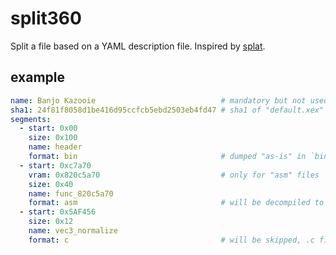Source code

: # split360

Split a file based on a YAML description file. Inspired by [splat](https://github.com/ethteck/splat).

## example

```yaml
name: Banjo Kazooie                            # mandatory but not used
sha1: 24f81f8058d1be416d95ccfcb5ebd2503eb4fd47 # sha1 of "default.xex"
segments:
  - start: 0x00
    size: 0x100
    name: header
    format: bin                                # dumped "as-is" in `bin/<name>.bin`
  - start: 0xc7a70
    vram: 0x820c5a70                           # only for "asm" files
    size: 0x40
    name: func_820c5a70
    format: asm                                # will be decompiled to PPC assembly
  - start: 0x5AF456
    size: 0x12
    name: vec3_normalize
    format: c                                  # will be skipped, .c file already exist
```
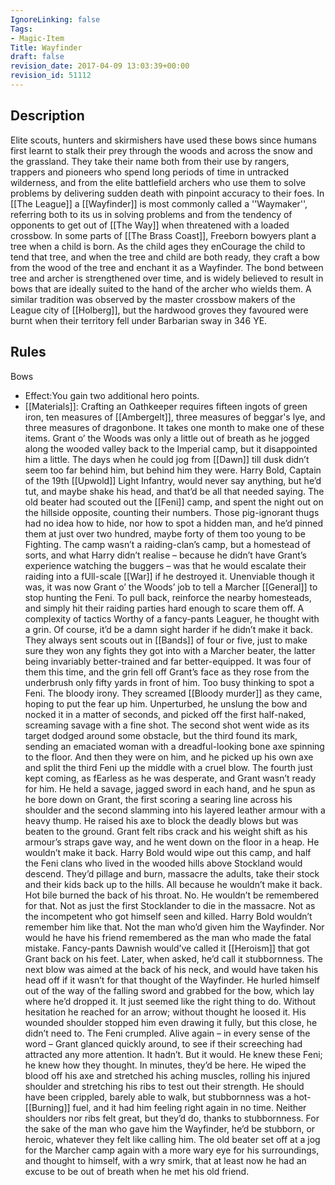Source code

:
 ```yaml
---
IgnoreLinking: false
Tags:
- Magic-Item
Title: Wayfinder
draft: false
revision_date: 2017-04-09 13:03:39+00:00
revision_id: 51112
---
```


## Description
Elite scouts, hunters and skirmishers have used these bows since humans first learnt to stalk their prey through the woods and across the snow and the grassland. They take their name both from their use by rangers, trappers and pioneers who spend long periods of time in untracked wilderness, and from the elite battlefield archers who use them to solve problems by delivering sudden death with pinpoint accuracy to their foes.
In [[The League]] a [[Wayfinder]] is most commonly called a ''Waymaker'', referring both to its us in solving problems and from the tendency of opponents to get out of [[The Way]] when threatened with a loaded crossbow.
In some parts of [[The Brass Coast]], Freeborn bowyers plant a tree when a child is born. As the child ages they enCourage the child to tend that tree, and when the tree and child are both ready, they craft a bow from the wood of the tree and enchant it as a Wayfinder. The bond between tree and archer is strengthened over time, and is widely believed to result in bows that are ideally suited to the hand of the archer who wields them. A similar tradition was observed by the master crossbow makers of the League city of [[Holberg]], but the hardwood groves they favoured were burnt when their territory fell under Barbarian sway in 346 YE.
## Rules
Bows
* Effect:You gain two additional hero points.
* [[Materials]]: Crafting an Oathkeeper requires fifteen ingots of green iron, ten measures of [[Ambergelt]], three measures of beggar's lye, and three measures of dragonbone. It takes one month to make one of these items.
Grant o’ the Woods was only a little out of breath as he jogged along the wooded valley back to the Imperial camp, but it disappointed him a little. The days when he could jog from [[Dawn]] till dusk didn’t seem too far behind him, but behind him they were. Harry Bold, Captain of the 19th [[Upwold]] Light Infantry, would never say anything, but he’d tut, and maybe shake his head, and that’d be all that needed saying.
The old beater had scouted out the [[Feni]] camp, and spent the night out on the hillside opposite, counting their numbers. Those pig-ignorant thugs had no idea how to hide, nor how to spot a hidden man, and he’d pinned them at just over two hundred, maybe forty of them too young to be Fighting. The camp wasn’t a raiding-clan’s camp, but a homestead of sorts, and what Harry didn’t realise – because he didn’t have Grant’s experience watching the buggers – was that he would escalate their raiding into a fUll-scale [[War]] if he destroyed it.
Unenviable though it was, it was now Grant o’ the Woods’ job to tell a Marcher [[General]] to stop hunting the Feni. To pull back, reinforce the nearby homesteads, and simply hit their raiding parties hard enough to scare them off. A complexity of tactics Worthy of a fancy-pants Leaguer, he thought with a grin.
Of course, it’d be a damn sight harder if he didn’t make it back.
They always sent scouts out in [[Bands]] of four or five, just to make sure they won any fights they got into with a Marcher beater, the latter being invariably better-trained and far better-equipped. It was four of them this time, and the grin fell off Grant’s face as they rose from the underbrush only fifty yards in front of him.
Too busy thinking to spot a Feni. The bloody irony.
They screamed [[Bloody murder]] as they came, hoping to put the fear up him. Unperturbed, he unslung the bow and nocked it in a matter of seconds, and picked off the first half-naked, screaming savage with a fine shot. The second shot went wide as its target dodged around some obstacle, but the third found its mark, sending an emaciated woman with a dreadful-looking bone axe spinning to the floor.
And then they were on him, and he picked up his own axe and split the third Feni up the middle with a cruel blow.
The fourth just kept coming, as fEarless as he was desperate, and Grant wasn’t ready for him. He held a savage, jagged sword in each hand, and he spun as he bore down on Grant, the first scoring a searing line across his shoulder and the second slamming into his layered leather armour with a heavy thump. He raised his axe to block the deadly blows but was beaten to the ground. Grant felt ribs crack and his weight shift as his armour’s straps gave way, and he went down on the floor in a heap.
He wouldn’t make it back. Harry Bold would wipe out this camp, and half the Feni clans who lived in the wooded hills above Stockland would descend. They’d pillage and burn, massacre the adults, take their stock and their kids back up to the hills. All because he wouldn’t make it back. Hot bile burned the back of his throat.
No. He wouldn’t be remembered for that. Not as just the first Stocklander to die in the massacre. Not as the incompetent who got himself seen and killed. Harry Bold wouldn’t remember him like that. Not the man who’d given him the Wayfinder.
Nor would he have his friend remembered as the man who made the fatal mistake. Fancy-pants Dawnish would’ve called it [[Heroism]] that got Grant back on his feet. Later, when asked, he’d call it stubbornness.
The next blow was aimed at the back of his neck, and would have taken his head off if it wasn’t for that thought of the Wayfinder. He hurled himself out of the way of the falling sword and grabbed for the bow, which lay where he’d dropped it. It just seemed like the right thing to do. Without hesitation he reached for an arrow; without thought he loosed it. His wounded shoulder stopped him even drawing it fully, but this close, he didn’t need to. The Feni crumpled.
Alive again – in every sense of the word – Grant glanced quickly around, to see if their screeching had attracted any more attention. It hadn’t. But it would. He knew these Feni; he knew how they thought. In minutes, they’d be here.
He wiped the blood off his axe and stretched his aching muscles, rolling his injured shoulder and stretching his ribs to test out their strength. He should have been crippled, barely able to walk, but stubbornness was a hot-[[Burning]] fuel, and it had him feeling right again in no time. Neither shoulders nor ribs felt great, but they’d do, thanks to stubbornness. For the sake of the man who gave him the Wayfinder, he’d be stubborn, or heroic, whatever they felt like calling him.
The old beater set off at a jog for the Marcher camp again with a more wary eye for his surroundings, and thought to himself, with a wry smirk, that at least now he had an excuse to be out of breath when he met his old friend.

——

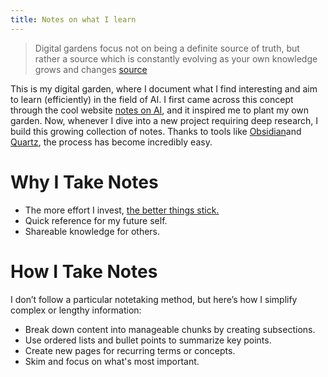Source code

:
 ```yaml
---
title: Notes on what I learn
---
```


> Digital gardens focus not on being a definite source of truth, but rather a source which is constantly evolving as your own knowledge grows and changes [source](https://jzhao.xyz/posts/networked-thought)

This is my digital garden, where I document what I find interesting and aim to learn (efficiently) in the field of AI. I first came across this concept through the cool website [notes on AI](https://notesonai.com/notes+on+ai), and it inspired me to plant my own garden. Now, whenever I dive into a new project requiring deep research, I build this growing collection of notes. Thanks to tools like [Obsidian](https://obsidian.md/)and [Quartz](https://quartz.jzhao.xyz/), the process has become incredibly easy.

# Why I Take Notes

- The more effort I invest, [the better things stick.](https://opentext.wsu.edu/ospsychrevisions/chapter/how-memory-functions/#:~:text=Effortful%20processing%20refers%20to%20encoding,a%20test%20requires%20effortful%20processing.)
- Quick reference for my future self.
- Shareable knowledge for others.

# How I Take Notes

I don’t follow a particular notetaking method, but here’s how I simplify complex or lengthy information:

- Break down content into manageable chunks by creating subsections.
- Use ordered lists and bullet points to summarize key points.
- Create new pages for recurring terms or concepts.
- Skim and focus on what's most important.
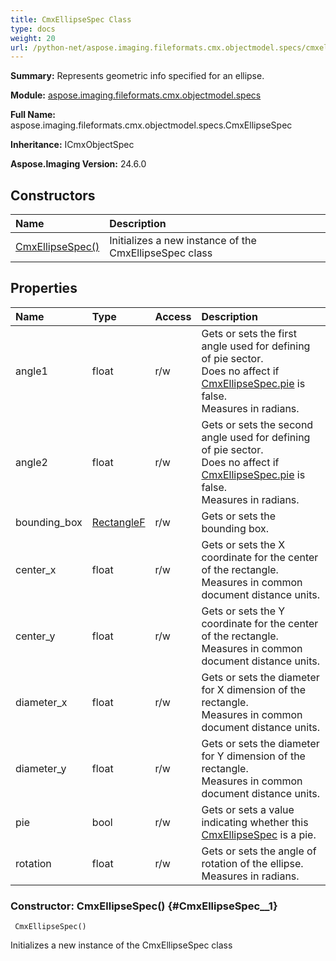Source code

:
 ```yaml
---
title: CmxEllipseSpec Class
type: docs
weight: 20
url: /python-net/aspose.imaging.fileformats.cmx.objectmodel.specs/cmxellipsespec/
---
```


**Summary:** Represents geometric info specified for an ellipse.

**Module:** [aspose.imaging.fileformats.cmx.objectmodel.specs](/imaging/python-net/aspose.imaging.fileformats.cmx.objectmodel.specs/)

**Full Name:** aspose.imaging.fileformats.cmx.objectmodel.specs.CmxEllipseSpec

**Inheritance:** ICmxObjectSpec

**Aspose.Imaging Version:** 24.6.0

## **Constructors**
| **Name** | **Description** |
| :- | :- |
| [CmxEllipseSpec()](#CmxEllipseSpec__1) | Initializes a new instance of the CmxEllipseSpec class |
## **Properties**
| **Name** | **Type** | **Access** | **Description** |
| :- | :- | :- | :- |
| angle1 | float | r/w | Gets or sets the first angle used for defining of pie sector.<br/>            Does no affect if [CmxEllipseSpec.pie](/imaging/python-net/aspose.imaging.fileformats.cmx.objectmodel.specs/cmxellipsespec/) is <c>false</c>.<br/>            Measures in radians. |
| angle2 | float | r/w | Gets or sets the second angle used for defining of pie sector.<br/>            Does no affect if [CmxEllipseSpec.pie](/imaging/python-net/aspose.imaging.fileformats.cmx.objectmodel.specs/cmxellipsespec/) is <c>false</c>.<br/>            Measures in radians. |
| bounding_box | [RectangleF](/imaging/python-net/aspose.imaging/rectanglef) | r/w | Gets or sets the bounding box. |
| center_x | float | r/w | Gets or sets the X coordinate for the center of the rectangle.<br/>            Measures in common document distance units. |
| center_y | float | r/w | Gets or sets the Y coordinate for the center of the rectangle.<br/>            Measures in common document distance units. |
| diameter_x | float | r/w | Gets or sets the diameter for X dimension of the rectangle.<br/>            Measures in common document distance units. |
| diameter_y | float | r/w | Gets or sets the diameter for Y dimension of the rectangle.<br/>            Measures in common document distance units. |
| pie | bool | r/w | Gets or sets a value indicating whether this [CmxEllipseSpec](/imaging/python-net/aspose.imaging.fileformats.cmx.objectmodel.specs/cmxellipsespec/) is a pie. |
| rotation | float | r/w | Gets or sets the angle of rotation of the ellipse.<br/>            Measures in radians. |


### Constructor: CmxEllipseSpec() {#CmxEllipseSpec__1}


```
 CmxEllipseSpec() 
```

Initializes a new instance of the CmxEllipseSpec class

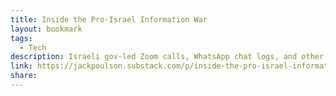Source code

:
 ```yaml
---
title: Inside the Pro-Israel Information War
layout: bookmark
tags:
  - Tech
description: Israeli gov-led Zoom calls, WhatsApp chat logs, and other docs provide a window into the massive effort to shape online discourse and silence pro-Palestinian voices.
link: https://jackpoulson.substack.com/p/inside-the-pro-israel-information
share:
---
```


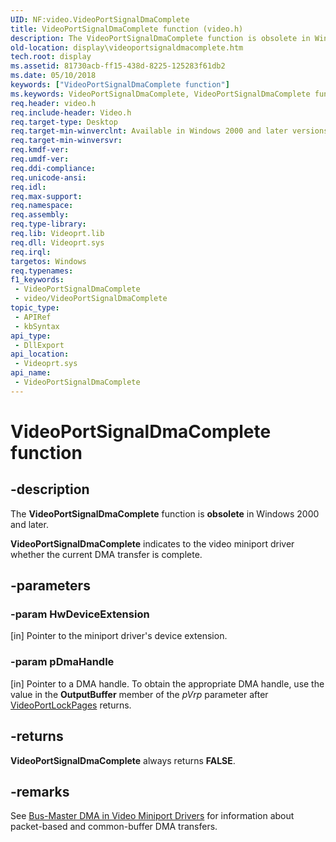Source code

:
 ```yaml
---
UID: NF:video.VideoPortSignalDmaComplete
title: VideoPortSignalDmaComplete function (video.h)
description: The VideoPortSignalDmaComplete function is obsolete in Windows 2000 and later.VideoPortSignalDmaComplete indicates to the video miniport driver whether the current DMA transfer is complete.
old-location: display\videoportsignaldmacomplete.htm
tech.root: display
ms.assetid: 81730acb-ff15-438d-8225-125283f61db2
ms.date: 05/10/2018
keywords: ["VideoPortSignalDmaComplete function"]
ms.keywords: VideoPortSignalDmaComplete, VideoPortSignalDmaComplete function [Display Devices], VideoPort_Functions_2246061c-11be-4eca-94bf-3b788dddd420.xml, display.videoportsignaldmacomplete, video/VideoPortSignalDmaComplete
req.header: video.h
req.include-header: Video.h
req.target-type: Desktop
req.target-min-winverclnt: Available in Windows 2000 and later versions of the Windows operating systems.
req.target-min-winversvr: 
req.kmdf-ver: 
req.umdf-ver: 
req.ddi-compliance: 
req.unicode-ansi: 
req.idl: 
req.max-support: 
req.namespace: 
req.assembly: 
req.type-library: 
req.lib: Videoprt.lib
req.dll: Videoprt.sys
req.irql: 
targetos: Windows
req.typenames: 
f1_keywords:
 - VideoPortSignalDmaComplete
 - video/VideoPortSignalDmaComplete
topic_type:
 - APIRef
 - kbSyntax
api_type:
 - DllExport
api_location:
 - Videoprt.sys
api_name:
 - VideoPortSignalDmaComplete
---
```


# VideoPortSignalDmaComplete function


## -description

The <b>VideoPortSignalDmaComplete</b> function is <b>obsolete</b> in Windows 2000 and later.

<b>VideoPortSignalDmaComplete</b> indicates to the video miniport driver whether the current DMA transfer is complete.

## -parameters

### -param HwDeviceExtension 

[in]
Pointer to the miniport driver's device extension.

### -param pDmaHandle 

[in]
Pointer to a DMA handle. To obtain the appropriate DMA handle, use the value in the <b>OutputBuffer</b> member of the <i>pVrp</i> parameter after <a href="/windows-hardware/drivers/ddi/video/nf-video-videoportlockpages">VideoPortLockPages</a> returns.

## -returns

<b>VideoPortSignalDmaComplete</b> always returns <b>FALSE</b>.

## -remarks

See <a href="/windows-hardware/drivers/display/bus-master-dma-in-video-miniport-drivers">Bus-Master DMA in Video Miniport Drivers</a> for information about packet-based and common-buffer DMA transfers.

——

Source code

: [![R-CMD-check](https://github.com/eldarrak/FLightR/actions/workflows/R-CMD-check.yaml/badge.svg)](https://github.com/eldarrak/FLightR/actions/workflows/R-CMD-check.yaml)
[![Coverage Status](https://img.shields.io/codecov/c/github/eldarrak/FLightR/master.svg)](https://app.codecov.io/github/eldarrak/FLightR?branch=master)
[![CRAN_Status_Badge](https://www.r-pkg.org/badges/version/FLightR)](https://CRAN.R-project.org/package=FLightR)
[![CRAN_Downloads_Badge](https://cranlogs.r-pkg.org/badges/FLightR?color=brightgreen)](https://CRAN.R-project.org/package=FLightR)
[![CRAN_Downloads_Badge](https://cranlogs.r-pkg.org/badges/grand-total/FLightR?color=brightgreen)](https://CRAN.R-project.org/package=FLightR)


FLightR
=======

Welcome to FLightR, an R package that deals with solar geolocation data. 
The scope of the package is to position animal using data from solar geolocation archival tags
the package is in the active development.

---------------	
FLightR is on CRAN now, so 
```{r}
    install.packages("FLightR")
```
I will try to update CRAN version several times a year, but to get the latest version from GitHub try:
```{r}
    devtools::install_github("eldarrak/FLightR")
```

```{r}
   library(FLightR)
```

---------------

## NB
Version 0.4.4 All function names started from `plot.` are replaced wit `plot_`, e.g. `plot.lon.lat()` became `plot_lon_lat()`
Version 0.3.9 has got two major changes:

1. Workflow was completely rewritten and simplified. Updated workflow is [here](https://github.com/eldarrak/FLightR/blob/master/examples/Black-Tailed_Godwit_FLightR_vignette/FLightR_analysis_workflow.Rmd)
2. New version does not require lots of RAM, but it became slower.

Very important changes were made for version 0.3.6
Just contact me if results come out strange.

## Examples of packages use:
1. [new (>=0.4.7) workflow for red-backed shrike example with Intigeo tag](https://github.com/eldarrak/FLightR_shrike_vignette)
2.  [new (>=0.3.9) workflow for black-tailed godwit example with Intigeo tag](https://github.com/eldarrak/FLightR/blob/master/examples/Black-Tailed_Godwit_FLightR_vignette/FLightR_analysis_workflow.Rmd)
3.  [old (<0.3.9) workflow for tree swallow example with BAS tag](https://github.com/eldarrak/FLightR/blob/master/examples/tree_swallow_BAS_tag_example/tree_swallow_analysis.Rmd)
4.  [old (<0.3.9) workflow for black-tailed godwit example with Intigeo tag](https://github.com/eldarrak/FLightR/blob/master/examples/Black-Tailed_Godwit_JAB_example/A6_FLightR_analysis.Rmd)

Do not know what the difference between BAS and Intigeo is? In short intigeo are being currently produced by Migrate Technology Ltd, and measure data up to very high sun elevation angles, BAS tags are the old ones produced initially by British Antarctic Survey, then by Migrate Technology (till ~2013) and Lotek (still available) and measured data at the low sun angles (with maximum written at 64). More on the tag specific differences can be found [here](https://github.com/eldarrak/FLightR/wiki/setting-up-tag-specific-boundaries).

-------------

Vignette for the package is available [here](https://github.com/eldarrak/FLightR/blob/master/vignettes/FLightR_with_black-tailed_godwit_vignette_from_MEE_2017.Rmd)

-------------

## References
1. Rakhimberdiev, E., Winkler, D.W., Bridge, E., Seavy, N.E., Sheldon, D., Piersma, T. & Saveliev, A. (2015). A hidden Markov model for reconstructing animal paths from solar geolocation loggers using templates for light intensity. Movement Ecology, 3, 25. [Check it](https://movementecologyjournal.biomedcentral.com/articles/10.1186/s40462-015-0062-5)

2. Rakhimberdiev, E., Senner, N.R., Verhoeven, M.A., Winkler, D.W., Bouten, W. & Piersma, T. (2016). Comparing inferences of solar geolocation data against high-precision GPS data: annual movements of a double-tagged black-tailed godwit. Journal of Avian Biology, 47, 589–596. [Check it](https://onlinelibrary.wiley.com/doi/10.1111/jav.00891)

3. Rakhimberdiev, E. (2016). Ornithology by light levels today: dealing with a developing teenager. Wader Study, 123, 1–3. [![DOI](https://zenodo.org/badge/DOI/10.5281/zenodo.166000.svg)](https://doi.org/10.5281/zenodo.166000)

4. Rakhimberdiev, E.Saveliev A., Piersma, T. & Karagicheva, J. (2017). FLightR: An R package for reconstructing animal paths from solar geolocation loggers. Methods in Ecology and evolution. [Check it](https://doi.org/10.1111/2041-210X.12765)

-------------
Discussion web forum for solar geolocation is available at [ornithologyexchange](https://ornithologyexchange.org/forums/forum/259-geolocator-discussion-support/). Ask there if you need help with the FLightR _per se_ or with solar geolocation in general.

——

Whenever the string "will" shows up in a line of the records, that line counts; state how many lines count, and only that.

3